In fact, Edmunds.com reports incentive spending on new car sales in April hit its lowest level in almost seven years. It found that the average True Cost of Incentives (TCISM) per vehicle in April was $2,071, the lowest average spent since automakers spent an average of $1,962 in October 2005.
April's average TCISM is down 2.2 percent from March, and down 1.8 percent from April of last year.
Little pressure to deal
"This is the clearest indication yet that consumer motivation is high and that automakers feel little pressure to rely on incentives in order to keep sales churning," said Edmunds.com Senior Analyst Jessica Caldwell. "We'll likely see incentives linger at these low levels until auto sales ease off the torrid pace we've seen so far in 2012."

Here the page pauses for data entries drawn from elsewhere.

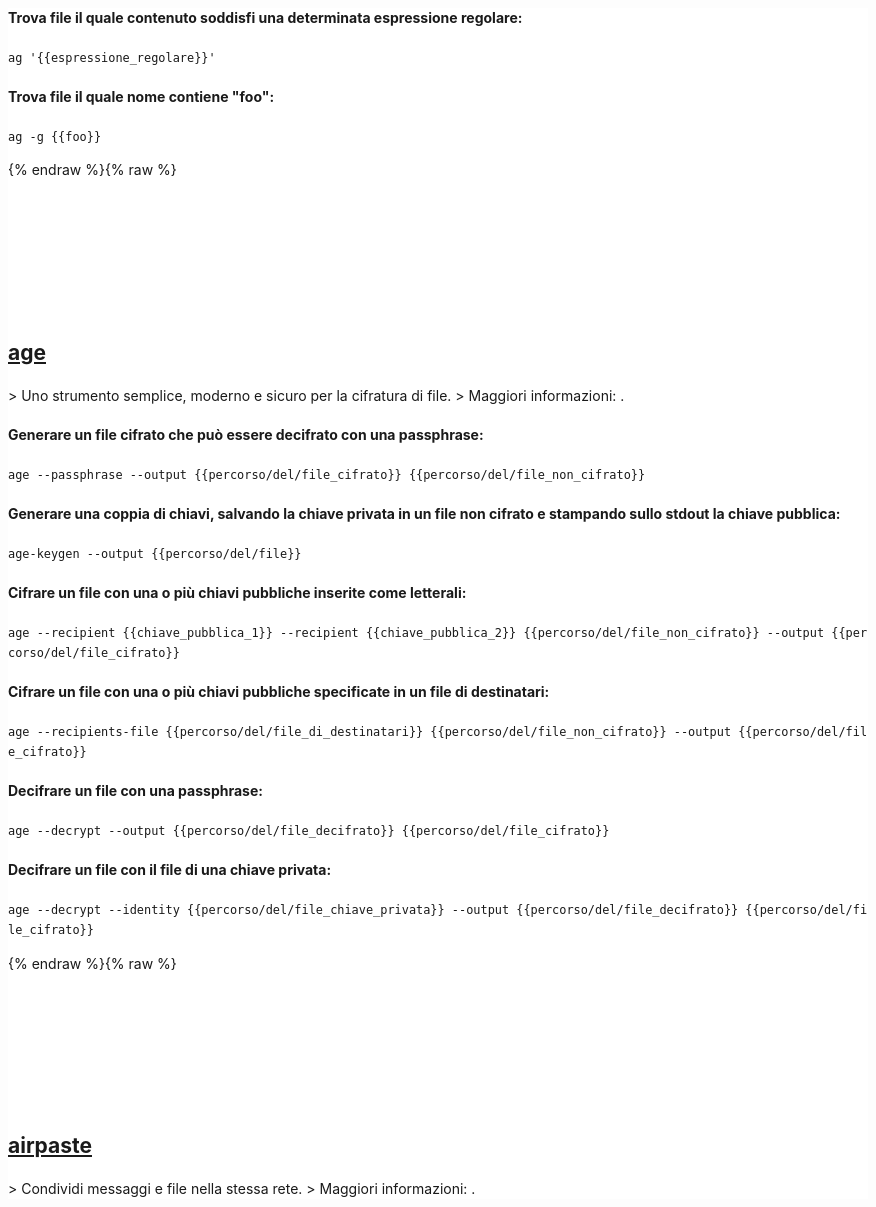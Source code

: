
 ```shell
```
#### Trova file il quale contenuto soddisfi una determinata espressione regolare:
```shell
ag '{{espressione_regolare}}'
```
#### Trova file il quale nome contiene "foo":
```shell
ag -g {{foo}}
```
{% endraw %}{% raw %}
<h2 id="age">
  <a href="/it/common/age.html">age</a> <a href="#age"><svg class="icon">
    <use href="/assets/images/unicode_sprite.svg#link" />
  </svg></a>
</h2>
> Uno strumento semplice, moderno e sicuro per la cifratura di file.
> Maggiori informazioni: <https://age-encryption.org>.

#### Generare un file cifrato che può essere decifrato con una passphrase:
```shell
age --passphrase --output {{percorso/del/file_cifrato}} {{percorso/del/file_non_cifrato}}
```
#### Generare una coppia di chiavi, salvando la chiave privata in un file non cifrato e stampando sullo stdout la chiave pubblica:
```shell
age-keygen --output {{percorso/del/file}}
```
#### Cifrare un file con una o più chiavi pubbliche inserite come letterali:
```shell
age --recipient {{chiave_pubblica_1}} --recipient {{chiave_pubblica_2}} {{percorso/del/file_non_cifrato}} --output {{percorso/del/file_cifrato}}
```
#### Cifrare un file con una o più chiavi pubbliche specificate in un file di destinatari:
```shell
age --recipients-file {{percorso/del/file_di_destinatari}} {{percorso/del/file_non_cifrato}} --output {{percorso/del/file_cifrato}}
```
#### Decifrare un file con una passphrase:
```shell
age --decrypt --output {{percorso/del/file_decifrato}} {{percorso/del/file_cifrato}}
```
#### Decifrare un file con il file di una chiave privata:
```shell
age --decrypt --identity {{percorso/del/file_chiave_privata}} --output {{percorso/del/file_decifrato}} {{percorso/del/file_cifrato}}
```
{% endraw %}{% raw %}
<h2 id="airpaste">
  <a href="/it/common/airpaste.html">airpaste</a> <a href="#airpaste"><svg class="icon">
    <use href="/assets/images/unicode_sprite.svg#link" />
  </svg></a>
</h2>
> Condividi messaggi e file nella stessa rete.
> Maggiori informazioni: <https://github.com/mafintosh/airpaste>.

Lower incentives mean car-buyers must put up more of their own cash as a down payment and be able to afford slightly higher payments, accepting prevailing market interest rates instead of "incentive" rates.
Edmunds reports the most notable shift in spending among the Big Six automakers came from Nissan, whose spending fell 13.0 percent month over month and even as it rose 16.3 percent year over year. Ford was the only other major manufacturer to drop its incentive spending in April. Its average TCISM per vehicle fell 12.6 percent month to month, but ticked up 0.8 percent year over year.
Harder to find incentives on fuel-efficient cars
When consumers are finding good incentive packages, they tend to be for vehicles with lower fuel efficiency ratings. In other words, the incentives tend to be on vehicles the dealers have the most trouble selling.
The large car segment, for example, offered the highest discounts, on average, at 13.2 percent off MSRP, which was up from 12.2 percent off MSRP in March. Dealers, however, kept a tighter incentives grip on smaller fuel-efficient vehicles.
According to Edmunds, the discount on subcompact vehicles was 2.2 percent off MSRP in April, down from an average of 2.5 percent in March. And the discount off compact cars in April fell to 4.5 percent off MSRP in April, down from 5.2 percent in March.